[ 
https://issues.apache.org/jira/browse/SPARK-25694?page=com.atlassian.jira.plugin.system.issuetabpanels:all-tabpanel
 ]

Bo Yang updated SPARK-25694:
----------------------------
    Description: 
URL.setURLStreamHandlerFactory() in SharedState causes URL.openConnection() 
returns FsUrlConnection object, which is not compatible with HttpURLConnection. 
This will cause exception when using some third party http library (e.g. 
scalaj.http).

The following code in Spark 2.3.0 introduced the issue: 
sql/core/src/main/scala/org/apache/spark/sql/internal/SharedState.scala:
{code}
object SharedState extends Logging  {   ...   
  URL.setURLStreamHandlerFactory(new FsUrlStreamHandlerFactory())   ...
}
{code}

Here is the example exception when using scalaj.http in Spark:
{code}
 StackTrace: scala.MatchError: 
org.apache.hadoop.fs.FsUrlConnection:[http://wwww.example.com|http://wwww.example.com/]
 (of class org.apache.hadoop.fs.FsUrlConnection)
 at 
scalaj.http.HttpRequest.scalaj$http$HttpRequest$$doConnection(Http.scala:343)
 at scalaj.http.HttpRequest.exec(Http.scala:335)
 at scalaj.http.HttpRequest.asString(Http.scala:455)
{code}
  
One option to fix the issue is to return null in 
URLStreamHandlerFactory.createURLStreamHandler when the protocol is http/https, 
so it will use the default behavior and be compatible with scalaj.http. 
Following is the code example:

{code}
class SparkUrlStreamHandlerFactory extends URLStreamHandlerFactory with Logging 
{

  private val fsUrlStreamHandlerFactory = new FsUrlStreamHandlerFactory()
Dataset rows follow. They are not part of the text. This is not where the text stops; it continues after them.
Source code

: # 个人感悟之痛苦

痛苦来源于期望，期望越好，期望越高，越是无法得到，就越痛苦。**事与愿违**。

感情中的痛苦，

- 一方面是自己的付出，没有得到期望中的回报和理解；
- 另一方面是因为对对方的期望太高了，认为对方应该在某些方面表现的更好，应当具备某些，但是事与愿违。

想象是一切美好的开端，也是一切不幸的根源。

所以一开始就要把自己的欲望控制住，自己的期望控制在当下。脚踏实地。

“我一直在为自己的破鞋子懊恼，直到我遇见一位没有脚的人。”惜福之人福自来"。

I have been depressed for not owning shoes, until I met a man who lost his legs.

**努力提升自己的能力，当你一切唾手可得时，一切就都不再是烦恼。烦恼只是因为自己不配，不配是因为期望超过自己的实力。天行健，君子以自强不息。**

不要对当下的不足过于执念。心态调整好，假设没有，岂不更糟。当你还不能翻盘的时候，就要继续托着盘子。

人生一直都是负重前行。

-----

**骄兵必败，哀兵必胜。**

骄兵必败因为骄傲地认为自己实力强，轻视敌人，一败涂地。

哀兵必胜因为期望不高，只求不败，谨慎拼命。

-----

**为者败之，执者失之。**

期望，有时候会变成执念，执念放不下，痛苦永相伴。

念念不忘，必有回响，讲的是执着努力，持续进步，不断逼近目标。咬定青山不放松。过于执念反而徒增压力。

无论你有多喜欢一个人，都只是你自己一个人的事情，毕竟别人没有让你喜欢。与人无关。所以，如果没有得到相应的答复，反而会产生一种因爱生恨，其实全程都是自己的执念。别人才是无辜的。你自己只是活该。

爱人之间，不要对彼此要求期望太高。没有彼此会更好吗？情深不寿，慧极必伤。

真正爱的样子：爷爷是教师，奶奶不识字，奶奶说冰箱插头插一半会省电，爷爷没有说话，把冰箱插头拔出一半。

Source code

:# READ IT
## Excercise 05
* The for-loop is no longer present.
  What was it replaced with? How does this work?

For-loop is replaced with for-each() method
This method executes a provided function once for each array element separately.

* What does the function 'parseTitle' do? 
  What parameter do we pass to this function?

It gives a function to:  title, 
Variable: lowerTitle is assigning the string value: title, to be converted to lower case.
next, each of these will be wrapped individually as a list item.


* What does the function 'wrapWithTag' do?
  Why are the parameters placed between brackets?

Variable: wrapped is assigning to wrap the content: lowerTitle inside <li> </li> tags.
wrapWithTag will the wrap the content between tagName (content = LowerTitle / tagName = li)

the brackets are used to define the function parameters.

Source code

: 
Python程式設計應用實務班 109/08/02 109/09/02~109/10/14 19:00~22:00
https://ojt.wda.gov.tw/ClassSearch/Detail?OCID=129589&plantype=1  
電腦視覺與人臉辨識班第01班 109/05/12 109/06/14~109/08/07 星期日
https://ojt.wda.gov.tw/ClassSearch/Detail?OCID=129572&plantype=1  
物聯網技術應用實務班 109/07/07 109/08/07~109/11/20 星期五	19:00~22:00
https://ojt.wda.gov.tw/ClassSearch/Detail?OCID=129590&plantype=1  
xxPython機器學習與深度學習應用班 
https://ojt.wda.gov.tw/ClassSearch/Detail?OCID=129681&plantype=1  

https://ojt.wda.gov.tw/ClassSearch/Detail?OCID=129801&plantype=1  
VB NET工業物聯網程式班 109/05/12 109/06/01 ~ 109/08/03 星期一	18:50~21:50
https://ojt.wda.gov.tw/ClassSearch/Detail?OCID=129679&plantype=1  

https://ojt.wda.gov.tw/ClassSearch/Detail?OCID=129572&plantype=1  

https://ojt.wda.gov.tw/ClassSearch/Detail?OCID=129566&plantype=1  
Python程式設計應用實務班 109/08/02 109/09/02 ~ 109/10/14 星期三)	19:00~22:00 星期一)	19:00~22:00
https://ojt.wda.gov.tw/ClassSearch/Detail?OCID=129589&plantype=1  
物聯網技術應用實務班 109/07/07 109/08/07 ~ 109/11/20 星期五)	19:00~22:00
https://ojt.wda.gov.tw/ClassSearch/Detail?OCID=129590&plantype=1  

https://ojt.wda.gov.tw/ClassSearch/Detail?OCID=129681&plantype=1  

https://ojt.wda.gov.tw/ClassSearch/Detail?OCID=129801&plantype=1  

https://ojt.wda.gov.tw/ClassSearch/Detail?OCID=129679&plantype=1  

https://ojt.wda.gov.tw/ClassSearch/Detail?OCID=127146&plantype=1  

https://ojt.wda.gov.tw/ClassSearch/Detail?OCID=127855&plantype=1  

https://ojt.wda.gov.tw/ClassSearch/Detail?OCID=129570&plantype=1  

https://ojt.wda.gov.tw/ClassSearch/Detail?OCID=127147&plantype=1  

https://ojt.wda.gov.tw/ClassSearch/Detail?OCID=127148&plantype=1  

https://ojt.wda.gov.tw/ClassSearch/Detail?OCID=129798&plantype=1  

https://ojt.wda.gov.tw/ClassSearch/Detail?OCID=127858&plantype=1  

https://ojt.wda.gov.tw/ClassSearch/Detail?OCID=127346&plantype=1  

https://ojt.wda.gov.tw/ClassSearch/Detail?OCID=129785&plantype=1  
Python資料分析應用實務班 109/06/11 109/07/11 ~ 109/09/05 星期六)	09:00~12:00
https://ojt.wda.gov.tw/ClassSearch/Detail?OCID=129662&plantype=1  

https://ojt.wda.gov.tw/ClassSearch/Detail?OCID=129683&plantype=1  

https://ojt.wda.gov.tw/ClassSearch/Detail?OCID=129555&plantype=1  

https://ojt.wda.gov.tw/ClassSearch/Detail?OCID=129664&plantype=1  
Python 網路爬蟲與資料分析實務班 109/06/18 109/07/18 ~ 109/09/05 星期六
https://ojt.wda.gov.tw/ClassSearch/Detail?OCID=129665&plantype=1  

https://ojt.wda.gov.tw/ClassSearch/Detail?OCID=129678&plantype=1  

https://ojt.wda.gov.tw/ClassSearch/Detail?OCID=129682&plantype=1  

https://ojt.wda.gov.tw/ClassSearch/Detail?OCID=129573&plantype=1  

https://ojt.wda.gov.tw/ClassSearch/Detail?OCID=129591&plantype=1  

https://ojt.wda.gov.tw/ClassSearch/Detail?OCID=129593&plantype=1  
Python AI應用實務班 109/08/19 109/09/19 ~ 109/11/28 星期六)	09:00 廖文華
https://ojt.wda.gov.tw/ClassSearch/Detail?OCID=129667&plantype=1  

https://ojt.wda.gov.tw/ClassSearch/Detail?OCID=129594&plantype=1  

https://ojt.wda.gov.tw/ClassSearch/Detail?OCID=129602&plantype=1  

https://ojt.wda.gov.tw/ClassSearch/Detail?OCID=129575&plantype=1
  override def createURLStreamHandler(protocol: String): URLStreamHandler = {
    val handler = fsUrlStreamHandlerFactory.createURLStreamHandler(protocol)
    if (handler == null) {
      return null
    }

    if (protocol != null &&
      (protocol.equalsIgnoreCase("http")
      || protocol.equalsIgnoreCase("https"))) {
      // return null to use system default URLStreamHandler
      null
    } else {
      handler
    }
  }
}
{code}

I would like to get some discussion here before submitting a pull request.


  was:
URL.setURLStreamHandlerFactory() in SharedState causes URL.openConnection() 
returns FsUrlConnection object, which is not compatible with HttpURLConnection. 
This will cause exception when using some third party http library (e.g. 
scalaj.http).

The following code in Spark 2.3.0 introduced the issue: 
sql/core/src/main/scala/org/apache/spark/sql/internal/SharedState.scala:
{code}
object SharedState extends Logging  {   ...   
  URL.setURLStreamHandlerFactory(new FsUrlStreamHandlerFactory())   ...
}
{code}

Here is the example exception when using scalaj.http in Spark:
{code}
 StackTrace: scala.MatchError: 
org.apache.hadoop.fs.FsUrlConnection:[http://wwww.example.com|http://wwww.example.com/]
 (of class org.apache.hadoop.fs.FsUrlConnection)
 at 
scalaj.http.HttpRequest.scalaj$http$HttpRequest$$doConnection(Http.scala:343)
 at scalaj.http.HttpRequest.exec(Http.scala:335)
 at scalaj.http.HttpRequest.asString(Http.scala:455)
{code}
  
One option to fix the issue is to return null in 
URLStreamHandlerFactory.createURLStreamHandler when the protocol is http/https, 
so it will use the default behavior and be compatible with scalaj.http. 
Following is the code example:

{code}
class SparkUrlStreamHandlerFactory extends URLStreamHandlerFactory with Logging 
{

  private val fsUrlStreamHandlerFactory = new FsUrlStreamHandlerFactory()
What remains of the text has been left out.